(Information supplied)

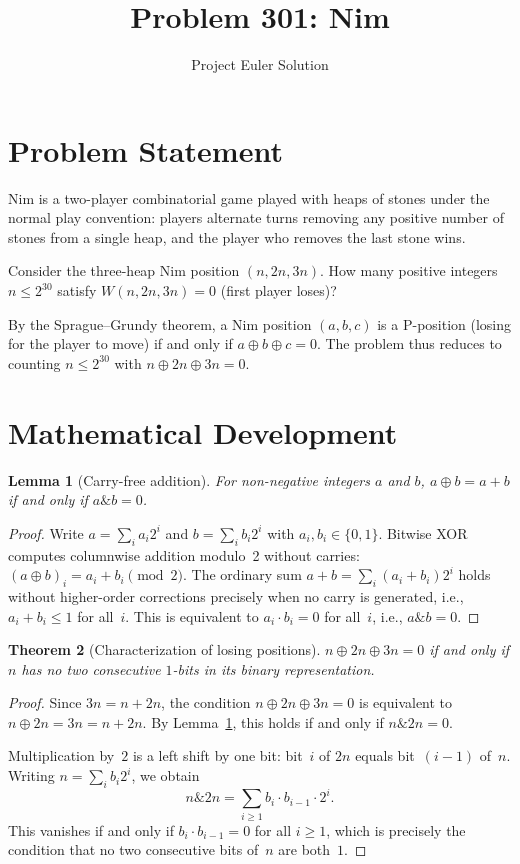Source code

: \documentclass[12pt]{article}
\title{Problem 301: Nim}
\author{Project Euler Solution}
\date{}
\newtheorem{theorem}{Theorem}
\newtheorem{lemma}[theorem]{Lemma}
\begin{document}
\maketitle

\section{Problem Statement}
Nim is a two-player combinatorial game played with heaps of stones under the normal play convention: players alternate turns removing any positive number of stones from a single heap, and the player who removes the last stone wins.

Consider the three-heap Nim position $(n, 2n, 3n)$. How many positive integers $n \le 2^{30}$ satisfy $W(n, 2n, 3n) = 0$ (first player loses)?

By the Sprague--Grundy theorem, a Nim position $(a,b,c)$ is a P-position (losing for the player to move) if and only if $a \oplus b \oplus c = 0$. The problem thus reduces to counting $n \le 2^{30}$ with $n \oplus 2n \oplus 3n = 0$.

\section{Mathematical Development}

\begin{lemma}[Carry-free addition]\label{lem:xor-add}
For non-negative integers $a$ and $b$, $a \oplus b = a + b$ if and only if $a \mathbin{\&} b = 0$.
\end{lemma}

\begin{proof}
Write $a = \sum_i a_i 2^i$ and $b = \sum_i b_i 2^i$ with $a_i, b_i \in \{0,1\}$. Bitwise XOR computes columnwise addition modulo~2 without carries: $(a \oplus b)_i = a_i + b_i \pmod{2}$. The ordinary sum $a + b = \sum_i (a_i + b_i)2^i$ holds without higher-order corrections precisely when no carry is generated, i.e., $a_i + b_i \le 1$ for all~$i$. This is equivalent to $a_i \cdot b_i = 0$ for all~$i$, i.e., $a \mathbin{\&} b = 0$.
\end{proof}

\begin{theorem}[Characterization of losing positions]\label{thm:consec}
$n \oplus 2n \oplus 3n = 0$ if and only if $n$ has no two consecutive $1$-bits in its binary representation.
\end{theorem}

\begin{proof}
Since $3n = n + 2n$, the condition $n \oplus 2n \oplus 3n = 0$ is equivalent to $n \oplus 2n = 3n = n + 2n$. By Lemma~\ref{lem:xor-add}, this holds if and only if $n \mathbin{\&} 2n = 0$.

Multiplication by~$2$ is a left shift by one bit: bit~$i$ of $2n$ equals bit~$(i{-}1)$ of~$n$. Writing $n = \sum_i b_i 2^i$, we obtain
\[
n \mathbin{\&} 2n = \sum_{i \ge 1} b_i \cdot b_{i-1} \cdot 2^i.
\]
This vanishes if and only if $b_i \cdot b_{i-1} = 0$ for all $i \ge 1$, which is precisely the condition that no two consecutive bits of~$n$ are both~$1$.
\end{proof}
\end{document}

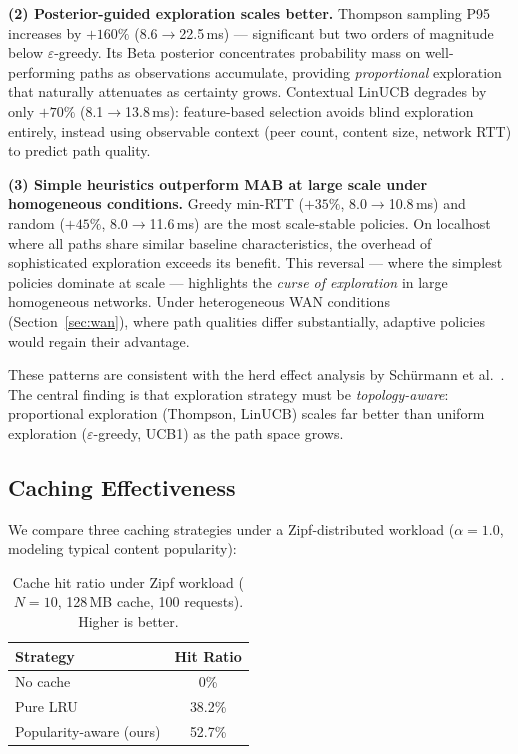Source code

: \documentclass[sigconf,nonacm]{acmart}
\begin{document}
\textbf{(2) Posterior-guided exploration scales better.} Thompson sampling P95 increases by $+160\%$ (8.6$\to$22.5\,ms) --- significant but two orders of magnitude below $\varepsilon$-greedy. Its Beta posterior concentrates probability mass on well-performing paths as observations accumulate, providing \emph{proportional} exploration that naturally attenuates as certainty grows. Contextual LinUCB degrades by only $+70\%$ (8.1$\to$13.8\,ms): feature-based selection avoids blind exploration entirely, instead using observable context (peer count, content size, network RTT) to predict path quality.

\textbf{(3) Simple heuristics outperform MAB at large scale under homogeneous conditions.} Greedy min-RTT ($+35\%$, 8.0$\to$10.8\,ms) and random ($+45\%$, 8.0$\to$11.6\,ms) are the most scale-stable policies. On localhost where all paths share similar baseline characteristics, the overhead of sophisticated exploration exceeds its benefit. This reversal --- where the simplest policies dominate at scale --- highlights the \emph{curse of exploration} in large homogeneous networks. Under heterogeneous WAN conditions (Section~\ref{sec:wan}), where path qualities differ substantially, adaptive policies would regain their advantage.

These patterns are consistent with the herd effect analysis by Sch\"{u}rmann et al.~\cite{pathselection2025}. The central finding is that exploration strategy must be \emph{topology-aware}: proportional exploration (Thompson, LinUCB) scales far better than uniform exploration ($\varepsilon$-greedy, UCB1) as the path space grows.

\subsection{Caching Effectiveness}

We compare three caching strategies under a Zipf-distributed workload ($\alpha = 1.0$, modeling typical content popularity):

\begin{table}[t]
\caption{Cache hit ratio under Zipf workload ($N = 10$, 128\,MB cache, 100 requests). Higher is better.}
\label{tab:caching}
\centering
\begin{tabular}{lc}
\toprule
Strategy & Hit Ratio \\
\midrule
No cache & 0\% \\
Pure LRU & 38.2\% \\
Popularity-aware (ours) & 52.7\% \\
\bottomrule
\end{tabular}
\end{table}
\end{document}
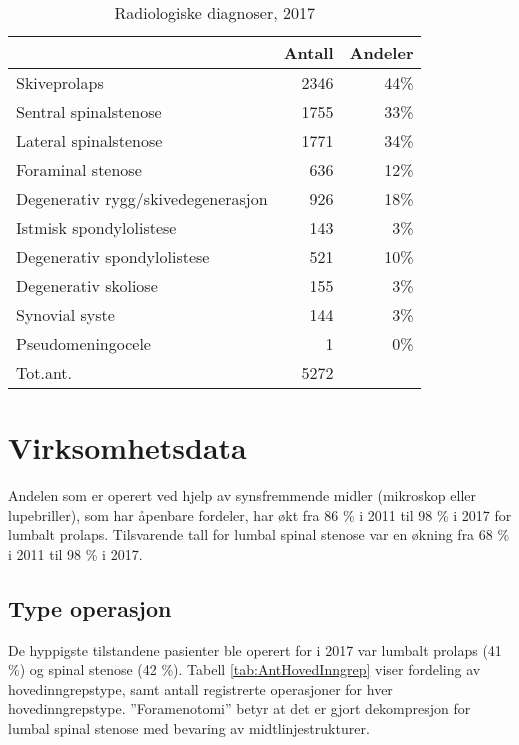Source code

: \begin{table}[ht]
\centering
\begin{tabular}{lrr}
  \hline
 & Antall & Andeler \\ 
  \hline
Skiveprolaps & 2346 & 44\% \\ 
  Sentral spinalstenose & 1755 & 33\% \\ 
  Lateral spinalstenose & 1771 & 34\% \\ 
  Foraminal stenose & 636 & 12\% \\ 
  Degenerativ rygg/skivedegenerasjon & 926 & 18\% \\ 
  Istmisk spondylolistese & 143 & 3\% \\ 
  Degenerativ spondylolistese & 521 & 10\% \\ 
  Degenerativ skoliose & 155 & 3\% \\ 
  Synovial syste & 144 & 3\% \\ 
  Pseudomeningocele & 1 & 0\% \\ 
  Tot.ant. & 5272 &   \\ 
   \hline
\end{tabular}
\caption{Radiologiske diagnoser, 2017} 
\label{tab:RF}
\end{table}





\section{Virksomhetsdata}

Andelen som er operert ved hjelp av synsfremmende midler (mikroskop eller
lupebriller), som har åpenbare fordeler, har økt fra 86 \% i 2011 til 
98 \% i 2017 for lumbalt prolaps. 
Tilsvarende tall for lumbal spinal stenose var en økning fra 68 \% i 2011 til 
98 \% i 2017.



\subsection{Type operasjon}



De hyppigste tilstandene pasienter ble operert for i 2017 var lumbalt prolaps (41 \%) og spinal stenose (42 \%). Tabell \ref{tab:AntHovedInngrep} viser fordeling av hovedinngrepstype, samt antall registrerte operasjoner for hver hovedinngrepstype.
''Foramenotomi'' betyr at det er gjort dekompresjon for lumbal spinal stenose med bevaring av midtlinjestrukturer.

(End Information supplied)

Exercise brief - Every line from the one containing "De hyppigste tilstandene" to the close of the records must be reproduced exactly. Include both ends and nothing more.

Response to the exercise -
De hyppigste tilstandene pasienter ble operert for i 2017 var lumbalt prolaps (41 \%) og spinal stenose (42 \%). Tabell \ref{tab:AntHovedInngrep} viser fordeling av hovedinngrepstype, samt antall registrerte operasjoner for hver hovedinngrepstype.
''Foramenotomi'' betyr at det er gjort dekompresjon for lumbal spinal stenose med bevaring av midtlinjestrukturer.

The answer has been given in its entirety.